MHNEWS.id.- Kepada Polisi, M. Ramdanu alias Danu mengungkapkan pada hari terjadinya pembunuhan dirinya melihat kepala Amalia Mustika Ratu dibenturkan ke dinding oleh seseorang.

Danu juga mengungkapkan, dirinya diminta Yosep agar ditemani ke tempat kejadian perkara saat pembunuhan terjadi. Kemudian dia (Danu) menunggu di garasi, kemudian diminta (Yosep) mengambil alat golok.

Namun Danu tidak tahu apa yang dipernuat Yosep setelah memberikan golok. Danu hanya mengaku mendengar teriakan dari korban.

“Setelah mendengar teriakan dari para korban yang bernama Amel ini, kemudian dia (Danu) sempat masuk ke dalam dan melihat juga pelaku lain membenturkan kepala Amel ke dinding,” ucap Direktur Reserse Kriminal Umum Kepolisan Daerah Jawa Barat Kombes Surawan di Bandung, Rabu (18/10/2023).

Polisi mengungkap peran Yosep dan M Ramdanu alias Danu dalam pembunuhan Tuti Rahayu serta anaknya Amalia Mustika Ratu (Amel) di Subang, Jawa Barat, pada Agustus 2021.

Tidak dijelaskan secara rinci orang yang disebut sebagai pelaku lain. Cerita yang diungkapkan Danu hingga kini belum mau diakui Yosep. Kendati demikian, polisi tetap menahannya karena ada bukti yang sudah dikantongi.

“Ada bukti yang kuat dari YH (Yosep) atau suami Tuti ini. Kita temukan bercak darah di bajunya sehingga kita kuat dugaan kita bahwa YH ini sebagai pelaku sehingga kita lakukan penahanan bersama dengan MR,” jelas Surawan.

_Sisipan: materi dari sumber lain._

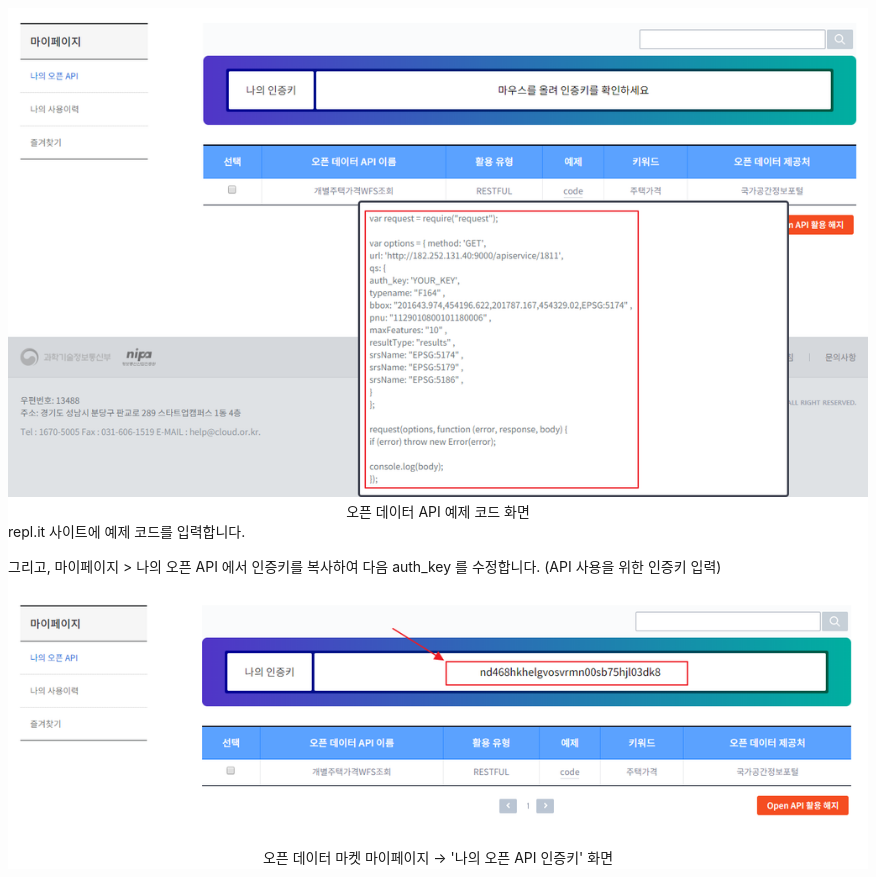 <img src="./images/odm_data_use_example_mouseover.png" >
<center>오픈 데이터 API 예제 코드 화면</center>
repl.it 사이트에 예제 코드를 입력합니다.

그리고, 마이페이지 > 나의 오픈 API 에서 인증키를 복사하여 다음 auth_key 를 수정합니다. (API 사용을 위한 인증키 입력)

<img src="./images/odm_mypage_secretkey.png" >

<center>오픈 데이터 마켓 마이페이지 → '나의 오픈 API 인증키' 화면</center> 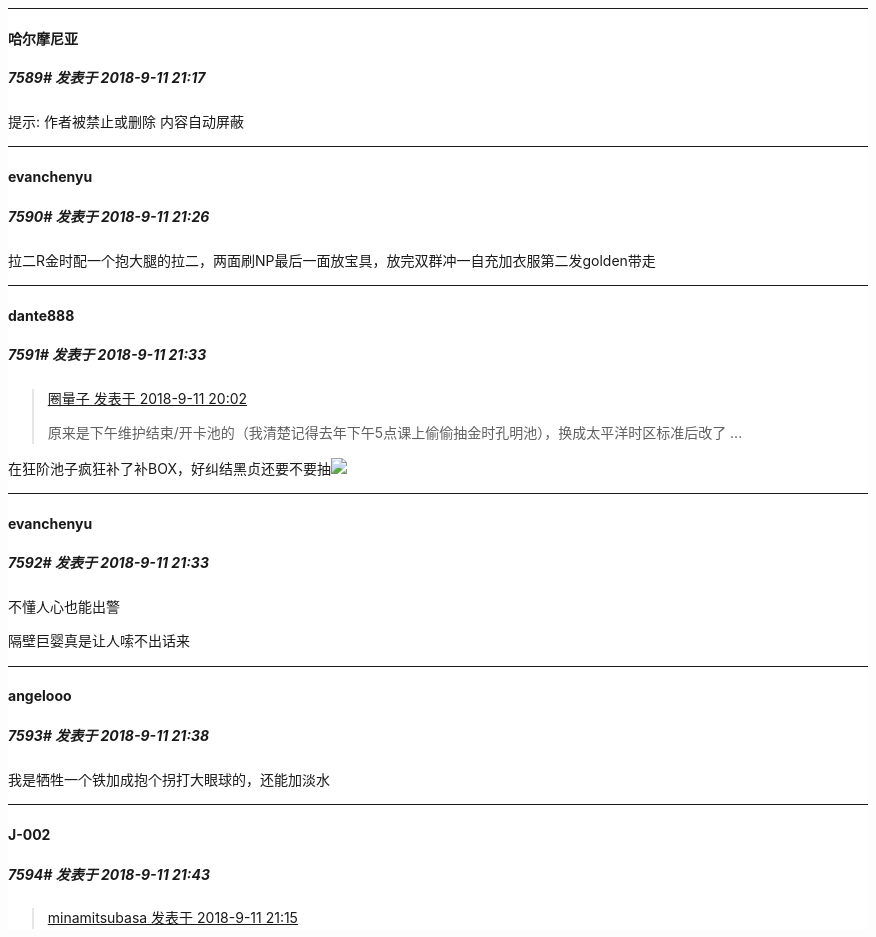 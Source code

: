 
-----

####  哈尔摩尼亚  
##### 7589#       发表于 2018-9-11 21:17

提示: 作者被禁止或删除 内容自动屏蔽


-----

####  evanchenyu  
##### 7590#       发表于 2018-9-11 21:26


拉二R金时配一个抱大腿的拉二，两面刷NP最后一面放宝具，放完双群冲一自充加衣服第二发golden带走


-----

####  dante888  
##### 7591#       发表于 2018-9-11 21:33


<blockquote><a href="httphttps://bbs.saraba1st.com/2b/forum.php?mod=redirect&amp;goto=findpost&amp;pid=40927934&amp;ptid=1712412" target="_blank">圈量子 发表于 2018-9-11 20:02</a>

原来是下午维护结束/开卡池的（我清楚记得去年下午5点课上偷偷抽金时孔明池），换成太平洋时区标准后改了 ...</blockquote>
在狂阶池子疯狂补了补BOX，好纠结黑贞还要不要抽<img src="https://static.saraba1st.com/image/smiley/face2017/068.png" referrerpolicy="no-referrer">


-----

####  evanchenyu  
##### 7592#       发表于 2018-9-11 21:33


不懂人心也能出警

隔壁巨婴真是让人嗦不出话来


-----

####  angelooo  
##### 7593#       发表于 2018-9-11 21:38


我是牺牲一个铁加成抱个拐打大眼球的，还能加淡水


-----

####  J-002  
##### 7594#       发表于 2018-9-11 21:43


<blockquote><a href="httphttps://bbs.saraba1st.com/2b/forum.php?mod=redirect&amp;goto=findpost&amp;pid=40928528&amp;ptid=1712412" target="_blank">minamitsubasa 发表于 2018-9-11 21:15</a>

Selain Yosep dan Danu, polisi sudah menetapkan tiga orang lain untuk kasus ini. Mereka adalah Mimin yang merupakan istri kedua Yosep, Arighi Reksa Pratama dan Abi. Dua nama terakhir merupakan anak Mimin.

Mimin, Arighi, dan Abi tidak ditahan. Polisi hanya menahan Yosep dan Danu karena menilai mereka sebagai pelaku utama.

Hingga kini, kata Surawan, hanya Danu yang mengakui perbuatannya. Sedangkan empat orang lainnya menampik tudingan telah membunuh Tuti dan Amalia.

Sebelumnya diberitakan, polisi akhirnya menetapkan tersangka dalam kasus pembunuhan ibu dan anak di Subang setelah kasus itu berlalu lebih dari dua tahun.

Orang yang ditetapkan sebagai tersangka adalah Danu yang merupakan keponakan Tuti. Namun, belum dijelaskan secara rinci peran Danu dalam pembunuhan ini.

Kasus pembunuhan yang menyita perhatian publik ini berawal pada penemuan mayat Tuti dan Amalia dalam bagasi mobil Alphard di Dusun Ciseuti, Desa Jalan Cagak, Kecamatan Jalan Cagak, Kabupaten Subang, pada 18 Agustus 2021.

Untuk mengungkap kasus ini, polisi sampai lima kali melakukan olah tempat kejadian perkara. Jenazah korban juga diotopsi sampai dua kali.